How not to use the DRS

England have a lot of experience using the DRS, but you might not have guessed as much from their early referrals on the review system's Test debut in India

Sidharth Monga
Sidharth Monga
09-Nov-2016
Alastair Cook was dropped by Ajinkya Rahane at gully in the third ball of the morning, India v England, 1st Test, Rajkot, 1st day, November 9, 2016

Alastair Cook had some early luck with India's clumsy catching. He had less luck with the DRS  •  AFP

Betting houses will give you odds on anything, but you cannot be sure if they would have accepted bets on the first talking point of the DRS on the first day of its use in a Test in India being its non-use. It has been a long wait for the review system's Test debut in India, and it has come with all the bells and whistles in place, including letting the viewers at home have a listen-in. You would have expected it to arrive with a bang, and it did - through its conspicuousness.
Alastair Cook had enjoyed all the luck until then: won the first toss in a Test where Virat Kohli has flicked the coin in India, then enjoyed two dropped catches in the first two overs after deciding to bat.

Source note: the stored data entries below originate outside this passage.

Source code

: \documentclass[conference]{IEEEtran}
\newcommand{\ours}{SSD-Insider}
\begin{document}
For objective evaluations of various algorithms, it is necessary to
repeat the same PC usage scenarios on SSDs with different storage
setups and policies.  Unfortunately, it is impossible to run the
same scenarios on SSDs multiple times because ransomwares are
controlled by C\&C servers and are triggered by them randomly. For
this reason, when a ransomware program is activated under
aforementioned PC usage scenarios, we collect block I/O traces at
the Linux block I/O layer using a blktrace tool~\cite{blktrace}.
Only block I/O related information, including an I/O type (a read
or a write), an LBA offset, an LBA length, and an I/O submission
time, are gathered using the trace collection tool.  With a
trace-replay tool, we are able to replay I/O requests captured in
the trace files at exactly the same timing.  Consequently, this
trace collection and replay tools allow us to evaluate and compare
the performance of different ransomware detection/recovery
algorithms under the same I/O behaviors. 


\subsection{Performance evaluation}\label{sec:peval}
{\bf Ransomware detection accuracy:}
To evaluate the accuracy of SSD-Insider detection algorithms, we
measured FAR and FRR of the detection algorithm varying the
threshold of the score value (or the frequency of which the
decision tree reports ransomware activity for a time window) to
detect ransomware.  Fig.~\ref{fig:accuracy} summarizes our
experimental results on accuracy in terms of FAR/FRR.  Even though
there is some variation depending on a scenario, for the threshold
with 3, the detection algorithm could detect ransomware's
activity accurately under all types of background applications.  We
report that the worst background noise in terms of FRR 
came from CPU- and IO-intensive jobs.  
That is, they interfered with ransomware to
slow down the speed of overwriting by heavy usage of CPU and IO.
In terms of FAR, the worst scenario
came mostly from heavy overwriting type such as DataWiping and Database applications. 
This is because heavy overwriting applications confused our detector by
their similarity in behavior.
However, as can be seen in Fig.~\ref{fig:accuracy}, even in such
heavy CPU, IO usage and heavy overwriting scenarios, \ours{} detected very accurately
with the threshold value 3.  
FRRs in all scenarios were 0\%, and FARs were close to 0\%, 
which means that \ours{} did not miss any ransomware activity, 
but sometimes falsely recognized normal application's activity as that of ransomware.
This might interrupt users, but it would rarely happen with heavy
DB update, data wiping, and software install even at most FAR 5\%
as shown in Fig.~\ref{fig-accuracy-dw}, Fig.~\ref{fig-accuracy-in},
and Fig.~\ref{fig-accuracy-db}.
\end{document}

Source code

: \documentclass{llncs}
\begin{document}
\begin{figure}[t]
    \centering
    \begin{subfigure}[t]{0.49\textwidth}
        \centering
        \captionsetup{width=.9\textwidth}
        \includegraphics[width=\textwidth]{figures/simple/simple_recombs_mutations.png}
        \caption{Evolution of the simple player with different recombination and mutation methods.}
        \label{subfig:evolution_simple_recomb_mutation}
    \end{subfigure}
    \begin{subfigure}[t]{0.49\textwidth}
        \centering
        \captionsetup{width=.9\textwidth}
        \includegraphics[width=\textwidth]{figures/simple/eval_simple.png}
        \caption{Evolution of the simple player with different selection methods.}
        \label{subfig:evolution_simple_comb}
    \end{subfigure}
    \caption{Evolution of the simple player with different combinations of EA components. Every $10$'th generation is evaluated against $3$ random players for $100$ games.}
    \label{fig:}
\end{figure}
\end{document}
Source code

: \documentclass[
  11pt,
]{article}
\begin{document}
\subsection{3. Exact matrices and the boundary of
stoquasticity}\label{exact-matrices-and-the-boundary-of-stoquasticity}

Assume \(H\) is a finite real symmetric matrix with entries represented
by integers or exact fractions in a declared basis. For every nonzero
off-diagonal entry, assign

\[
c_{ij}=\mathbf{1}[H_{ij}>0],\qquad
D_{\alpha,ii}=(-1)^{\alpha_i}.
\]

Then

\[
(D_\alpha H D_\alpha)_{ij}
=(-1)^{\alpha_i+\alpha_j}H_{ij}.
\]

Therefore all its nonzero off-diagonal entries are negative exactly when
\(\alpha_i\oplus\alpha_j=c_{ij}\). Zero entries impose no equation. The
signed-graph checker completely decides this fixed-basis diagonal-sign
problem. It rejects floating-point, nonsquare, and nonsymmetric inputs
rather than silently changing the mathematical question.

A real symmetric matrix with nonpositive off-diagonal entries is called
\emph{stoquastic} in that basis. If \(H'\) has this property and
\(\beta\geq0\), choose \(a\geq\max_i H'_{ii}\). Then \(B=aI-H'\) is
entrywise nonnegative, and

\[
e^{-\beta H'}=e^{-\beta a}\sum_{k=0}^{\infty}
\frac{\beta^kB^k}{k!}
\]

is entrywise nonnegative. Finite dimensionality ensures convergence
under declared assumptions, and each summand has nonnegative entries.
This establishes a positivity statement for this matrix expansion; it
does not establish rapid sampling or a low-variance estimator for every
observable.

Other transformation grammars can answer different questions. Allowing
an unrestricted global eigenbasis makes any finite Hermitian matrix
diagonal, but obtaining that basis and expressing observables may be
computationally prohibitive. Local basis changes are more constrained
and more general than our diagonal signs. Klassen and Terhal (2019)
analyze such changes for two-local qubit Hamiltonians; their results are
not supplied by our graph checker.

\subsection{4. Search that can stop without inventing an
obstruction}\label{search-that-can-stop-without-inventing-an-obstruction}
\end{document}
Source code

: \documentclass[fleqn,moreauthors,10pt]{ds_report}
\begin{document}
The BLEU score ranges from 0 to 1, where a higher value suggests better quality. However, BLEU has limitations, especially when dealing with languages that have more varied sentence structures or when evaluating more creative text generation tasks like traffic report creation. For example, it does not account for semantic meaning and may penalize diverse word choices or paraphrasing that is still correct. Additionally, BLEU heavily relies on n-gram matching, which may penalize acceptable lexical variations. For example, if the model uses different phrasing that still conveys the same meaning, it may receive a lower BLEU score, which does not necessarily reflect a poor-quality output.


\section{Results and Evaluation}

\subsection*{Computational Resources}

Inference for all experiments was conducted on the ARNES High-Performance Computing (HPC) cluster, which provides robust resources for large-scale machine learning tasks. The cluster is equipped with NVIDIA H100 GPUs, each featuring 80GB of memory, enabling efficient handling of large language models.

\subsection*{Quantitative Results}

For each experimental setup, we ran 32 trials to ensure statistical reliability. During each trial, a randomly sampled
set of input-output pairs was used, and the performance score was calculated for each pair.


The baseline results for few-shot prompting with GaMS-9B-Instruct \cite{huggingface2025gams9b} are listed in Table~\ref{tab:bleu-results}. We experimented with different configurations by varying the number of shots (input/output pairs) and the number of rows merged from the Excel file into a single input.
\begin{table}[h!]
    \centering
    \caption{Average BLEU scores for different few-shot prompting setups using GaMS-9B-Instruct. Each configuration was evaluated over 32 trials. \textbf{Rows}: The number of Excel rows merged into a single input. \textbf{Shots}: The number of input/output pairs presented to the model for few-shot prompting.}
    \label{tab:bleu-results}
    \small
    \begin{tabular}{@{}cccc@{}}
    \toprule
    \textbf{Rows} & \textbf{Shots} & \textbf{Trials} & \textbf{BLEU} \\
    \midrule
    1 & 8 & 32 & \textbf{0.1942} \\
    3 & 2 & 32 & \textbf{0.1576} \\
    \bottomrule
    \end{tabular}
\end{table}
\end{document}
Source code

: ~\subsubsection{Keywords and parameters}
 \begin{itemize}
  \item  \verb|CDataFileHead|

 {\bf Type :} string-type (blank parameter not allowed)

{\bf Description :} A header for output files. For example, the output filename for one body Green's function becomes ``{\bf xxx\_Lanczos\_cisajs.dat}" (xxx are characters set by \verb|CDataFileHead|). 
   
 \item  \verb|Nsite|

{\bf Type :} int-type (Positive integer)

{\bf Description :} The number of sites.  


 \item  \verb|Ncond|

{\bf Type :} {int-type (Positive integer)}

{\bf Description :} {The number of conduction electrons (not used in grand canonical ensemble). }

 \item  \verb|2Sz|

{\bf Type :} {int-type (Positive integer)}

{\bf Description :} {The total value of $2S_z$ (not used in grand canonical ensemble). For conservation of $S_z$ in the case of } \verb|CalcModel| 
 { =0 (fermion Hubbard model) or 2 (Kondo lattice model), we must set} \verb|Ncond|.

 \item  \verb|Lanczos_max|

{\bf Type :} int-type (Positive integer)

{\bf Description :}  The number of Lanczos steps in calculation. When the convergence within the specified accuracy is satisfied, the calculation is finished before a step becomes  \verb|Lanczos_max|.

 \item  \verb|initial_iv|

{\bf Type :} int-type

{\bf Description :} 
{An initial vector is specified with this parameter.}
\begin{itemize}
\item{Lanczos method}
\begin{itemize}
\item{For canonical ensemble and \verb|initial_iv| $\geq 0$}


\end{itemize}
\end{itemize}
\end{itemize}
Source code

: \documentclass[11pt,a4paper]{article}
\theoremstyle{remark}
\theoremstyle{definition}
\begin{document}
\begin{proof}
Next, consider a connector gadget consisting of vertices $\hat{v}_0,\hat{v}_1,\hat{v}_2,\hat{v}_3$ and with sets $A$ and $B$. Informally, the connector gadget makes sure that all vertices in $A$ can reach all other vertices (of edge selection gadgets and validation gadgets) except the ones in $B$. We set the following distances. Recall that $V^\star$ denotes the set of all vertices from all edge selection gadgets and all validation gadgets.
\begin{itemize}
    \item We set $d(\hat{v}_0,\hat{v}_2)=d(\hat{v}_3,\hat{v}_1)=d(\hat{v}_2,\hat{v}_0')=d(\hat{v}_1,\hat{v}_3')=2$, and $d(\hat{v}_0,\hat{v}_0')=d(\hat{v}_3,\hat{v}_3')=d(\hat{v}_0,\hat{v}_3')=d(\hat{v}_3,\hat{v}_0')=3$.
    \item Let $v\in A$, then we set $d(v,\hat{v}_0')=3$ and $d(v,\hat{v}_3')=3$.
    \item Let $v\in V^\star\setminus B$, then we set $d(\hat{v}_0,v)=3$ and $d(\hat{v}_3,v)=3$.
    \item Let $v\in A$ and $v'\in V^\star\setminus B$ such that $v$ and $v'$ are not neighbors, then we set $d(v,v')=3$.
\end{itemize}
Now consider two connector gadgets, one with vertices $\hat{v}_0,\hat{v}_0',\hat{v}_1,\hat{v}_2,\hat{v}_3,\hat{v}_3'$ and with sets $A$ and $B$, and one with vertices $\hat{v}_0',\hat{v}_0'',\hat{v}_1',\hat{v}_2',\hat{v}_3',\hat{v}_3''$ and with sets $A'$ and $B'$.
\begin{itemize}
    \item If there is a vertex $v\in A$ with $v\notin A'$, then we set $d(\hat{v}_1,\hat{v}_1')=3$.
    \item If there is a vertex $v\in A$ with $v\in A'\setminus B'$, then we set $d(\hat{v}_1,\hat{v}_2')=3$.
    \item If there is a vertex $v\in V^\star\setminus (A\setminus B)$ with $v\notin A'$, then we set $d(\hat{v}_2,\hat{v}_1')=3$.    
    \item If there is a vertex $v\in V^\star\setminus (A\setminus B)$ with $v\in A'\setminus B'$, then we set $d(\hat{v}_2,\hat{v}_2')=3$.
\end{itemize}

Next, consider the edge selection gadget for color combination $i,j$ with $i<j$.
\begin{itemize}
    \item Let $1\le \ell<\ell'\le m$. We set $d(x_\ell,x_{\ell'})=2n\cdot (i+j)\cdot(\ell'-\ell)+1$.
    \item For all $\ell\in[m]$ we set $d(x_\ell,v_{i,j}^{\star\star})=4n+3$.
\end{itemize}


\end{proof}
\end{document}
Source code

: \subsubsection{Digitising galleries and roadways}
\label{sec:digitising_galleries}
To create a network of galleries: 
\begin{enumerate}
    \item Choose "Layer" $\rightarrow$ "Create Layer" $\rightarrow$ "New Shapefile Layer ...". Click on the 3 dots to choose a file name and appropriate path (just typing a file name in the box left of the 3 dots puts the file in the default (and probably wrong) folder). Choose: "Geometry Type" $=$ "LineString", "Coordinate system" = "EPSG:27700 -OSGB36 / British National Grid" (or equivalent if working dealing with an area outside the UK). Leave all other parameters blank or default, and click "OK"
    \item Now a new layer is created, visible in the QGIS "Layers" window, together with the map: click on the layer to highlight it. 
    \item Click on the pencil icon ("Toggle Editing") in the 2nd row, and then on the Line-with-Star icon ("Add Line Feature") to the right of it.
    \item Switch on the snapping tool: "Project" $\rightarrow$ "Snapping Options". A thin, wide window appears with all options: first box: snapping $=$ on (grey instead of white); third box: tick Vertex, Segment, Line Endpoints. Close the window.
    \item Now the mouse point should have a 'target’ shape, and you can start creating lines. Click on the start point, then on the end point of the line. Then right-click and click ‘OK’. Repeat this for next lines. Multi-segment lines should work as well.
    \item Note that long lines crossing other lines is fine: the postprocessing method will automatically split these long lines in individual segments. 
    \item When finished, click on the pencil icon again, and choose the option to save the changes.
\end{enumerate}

Having survived the first hour, having just begun to look comfortable, Cook missed one from Ravindra Jadeja. It was a shortish delivery, it spun past his inside edge and hit him in front of leg. At first look it seemed it was headed down leg, but Cook followed the protocol teams have in place: ask the non-striker, unless you have hit the ball.
Cook did ask Haseeb Hameed, the 19-year-old debutant, the youngest player to open the innings for England on debut. You have to admire a team space where such a rookie can tell the captain, the most-capped England player, to walk off, but Cook would have realised his error soon after, watching replays inside the dressing room.
Hameed was not done dealing with the DRS. Soon he was trapped in front off the bowling of R Ashwin. This was a length ball from around the wicket that turned back just enough to be hitting the stumps but not enough to hit the defensive bat. This time, though, the vice-captain Joe Root encouraged Haseeb to ask for the review. Challenges remaining: 1.
India made their first use of DRS minutes before tea, at the end of a wicketless session. The ball was reversing, Root had planted his front foot across, and Umesh Yadav had swung it past his inside edge. This one looked a really good candidate for lbw, but Kumar Dharmasena ruled it to be not out. India understandably reviewed it. Ball tracking said the ball was hitting the leg stump as much as it could without getting the decision overturned. Root was on 92 then, and successfully went on to become the first batsman visiting India to score a century since Michael Clarke in February 2013.
Dharmasena, whom DRS had given a lot of grief in Bangladesh, could relax. It was DRS 0 - Dharmasena 2.